For the past few weeks, the dollar has been fluctuating. Presidential election, COVID-19 pandemic, and the United States’ economic state are some of the suspected triggers to the fluctuating dollar. The scene signals the probability of a currency war. While it might sound a little terrifying, this war might not really be something we should be afraid of.
What is a currency war?
Investopedia defines a currency war to a state where numeral nations depreciate their domestic currencies for a certain purpose. What purpose? to stimulate their economies. While it is a common occurrence for countries to depreciate or devalues their currency, the practice is different in a currency war. A currency war involves several countries, and they may proceed with the evaluation simultaneously.

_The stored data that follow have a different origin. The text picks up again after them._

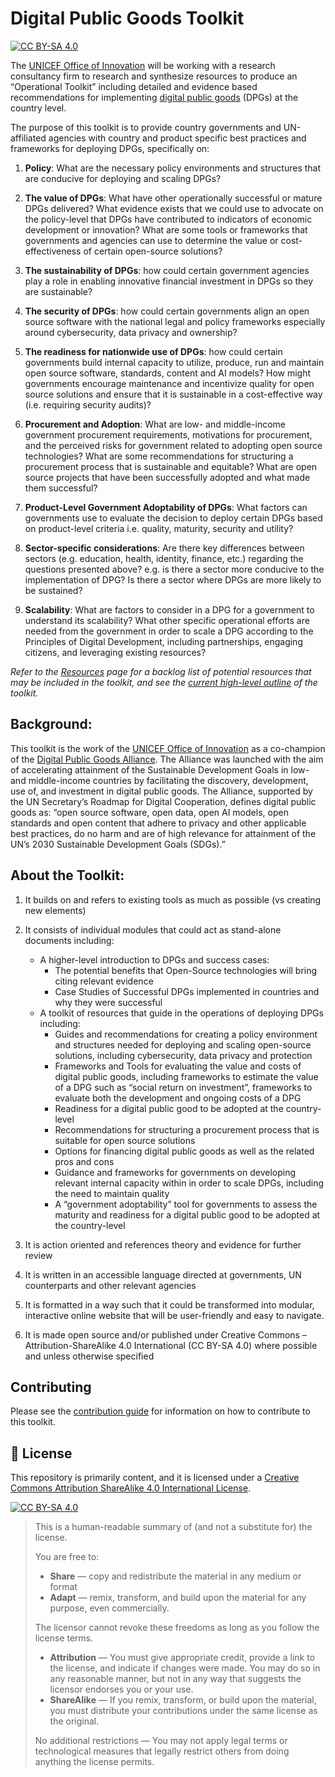 # Digital Public Goods Toolkit

[![CC BY-SA 4.0][cc-by-sa-shield]](LICENSE.md)


The [UNICEF Office of Innovation](https://www.unicef.org/innovation/) will be working with a research consultancy firm to research and synthesize resources to produce an “Operational Toolkit” including detailed and evidence based recommendations for implementing [digital public goods](https://github.com/unicef/publicgoods-candidates) (DPGs) at the country level. 

The purpose of this toolkit is to provide country governments and UN-affiliated agencies with country and product specific best practices and frameworks for deploying DPGs, specifically on:  

1. **Policy**: What are the necessary policy environments and structures that are conducive for deploying and scaling DPGs? 

2. **The value of DPGs**: What have other operationally successful or mature DPGs delivered? What evidence exists that we could use to advocate on the policy-level that DPGs have contributed to indicators of economic development or innovation? What are some tools or frameworks that governments and agencies can use to determine the value or cost-effectiveness of certain open-source solutions? 

3. **The sustainability of DPGs**: how could certain government agencies play a role in enabling innovative financial investment in DPGs so they are sustainable? 

4. **The security of DPGs**: how could certain governments align an open source software with the national legal and policy frameworks especially around cybersecurity, data privacy and ownership? 

5. **The readiness for nationwide use of DPGs**: how could certain governments build internal capacity to utilize, produce, run and maintain open source software, standards, content and AI models? How might governments encourage maintenance and incentivize quality for open source solutions and ensure that it is sustainable in a cost-effective way (i.e. requiring security audits)? 

6. **Procurement and Adoption**: What are low- and middle-income government procurement requirements, motivations for procurement, and the perceived risks for government related to adopting open source technologies? What are some recommendations for structuring a procurement process that is sustainable and equitable? What are open source projects that have been successfully adopted and what made them successful? 

7. **Product-Level Government Adoptability of DPGs**: What factors can governments use to evaluate the decision to deploy certain DPGs based on product-level criteria i.e. quality, maturity, security and utility?  

8. **Sector-specific considerations**: Are there key differences between sectors (e.g. education, health, identity, finance, etc.) regarding the questions presented above? e.g. is there a sector more conducive to the implementation of DPG? Is there a sector where DPGs are more likely to be sustained? 

9. **Scalability**: What are factors to consider in a DPG for a government to understand its scalability? What other specific operational efforts are needed from the government in order to scale a DPG according to the Principles of Digital Development, including partnerships, engaging citizens, and leveraging existing resources? 

*Refer to the [Resources](resources.md) page for a backlog list of potential resources that may be included in the toolkit, and see the [current high-level outline](outline.md) of the toolkit.*
 
 
## Background: 

This toolkit is the work of the [UNICEF Office of Innovation](https://www.unicef.org/innovation/) as a co-champion of the [Digital Public Goods Alliance](https://digitalpublicgoods.net). The Alliance was launched with the aim of accelerating attainment of the Sustainable Development Goals in low- and middle-income countries by facilitating the discovery, development, use of, and investment in digital public goods. The Alliance, supported by the UN Secretary’s Roadmap for Digital Cooperation, defines digital public goods as: “open source software, open data, open AI models, open standards and open content that adhere to privacy and other applicable best practices, do no harm and are of high relevance for attainment of the UN’s 2030 Sustainable Development Goals (SDGs).” 


## About the Toolkit: 

1. It builds on and refers to existing tools as much as possible (vs creating new elements) 

2. It consists of individual modules that could act as stand-alone documents including: 
    * A higher-level introduction to DPGs and success cases:
        * The potential benefits that Open-Source technologies will bring citing relevant evidence 
        * Case Studies of Successful DPGs implemented in countries and why they were successful 
    * A toolkit of resources that guide in the operations of deploying DPGs including:
        * Guides and recommendations for creating a policy environment and structures needed for deploying and scaling open-source solutions, including cybersecurity,  data privacy and protection 
        * Frameworks and Tools for evaluating the value and costs of digital public goods, including frameworks to estimate the value of a DPG such as “social return on investment”, frameworks to evaluate both the development and ongoing costs of a DPG 
        * Readiness for a digital public good to be adopted at the country-level 
        * Recommendations for structuring a procurement process that is suitable for open source solutions 
        * Options for financing digital public goods as well as the related pros and cons
        * Guidance and frameworks for governments on developing relevant internal capacity within in order to scale DPGs, including the need to maintain quality 
        * A “government adoptability” tool for governments to assess the maturity and readiness for a digital public good to be adopted at the country-level 

3. It is action oriented and references theory and evidence for further review  

4. It is written in an accessible language directed at governments, UN counterparts and other relevant agencies 

5. It is formatted  in a way such that it could be transformed into modular, interactive online website that will be user-friendly and easy to navigate.  

6. It is made open source and/or published under Creative Commons – Attribution-ShareAlike 4.0 International (CC BY-SA 4.0) where possible and unless otherwise specified 

## Contributing

Please see the [contribution guide](CONTRIBUTING.md) for information
on how to contribute to this toolkit.

## :memo: License

This repository is primarily content, and it is licensed under a [Creative Commons Attribution ShareAlike 4.0 International License](LICENSE.md).

[![CC BY-SA 4.0][cc-by-sa-image]](LICENSE.md)

> This is a human-readable summary of (and not a substitute for) the license.
> 
> You are free to:
> * **Share** — copy and redistribute the material in any medium or format
> * **Adapt** — remix, transform, and build upon the material for any purpose, even commercially.
> 
> The licensor cannot revoke these freedoms as long as you follow the license terms.
> 
> * **Attribution** — You must give appropriate credit, provide a link to the license, and indicate if changes were made. You may do so in any reasonable manner, but not in any way that suggests the licensor endorses you or your use.
> * **ShareAlike** — If you remix, transform, or build upon the material, you must distribute your contributions under the same license as the original.
>
> No additional restrictions — You may not apply legal terms or technological measures that legally restrict others from doing anything the license permits.

[cc-by-sa-image]: https://licensebuttons.net/l/by-sa/4.0/88x31.png
[cc-by-sa-shield]: https://img.shields.io/badge/License-CC%20BY--SA%204.0-lightgrey.svg
[code-of-conduct-shield]: https://img.shields.io/badge/Contributor%20Covenant-v2.0%20adopted-ff69b4.svg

The less threatening term for a currency war is “competitive devaluation”. Countries commence with this strategy when the exchange rates are high. According to Investopedia, the nation’s central bank is the key for a country’s currency depreciation. They play with the countries’ economic policies, such as reducing interest rates or increasingly, “quantitative easing (QE)”.
Why do countries depreciate their currencies deliberately?
A strong currency is not necessarily a good thing. Weaker domestic currency lures in more countries for exports. Higher export volumes equal economic growth. Accordingly, imports become more expensive. Hence, people’s interest in local products also grow. Noted from Investopedia, this advance, in the terms of trade, means a weaker current account deficit, while simultaneously bring higher employment and faster GDP growth. The nation’s capital and housing markets may also get positively affected.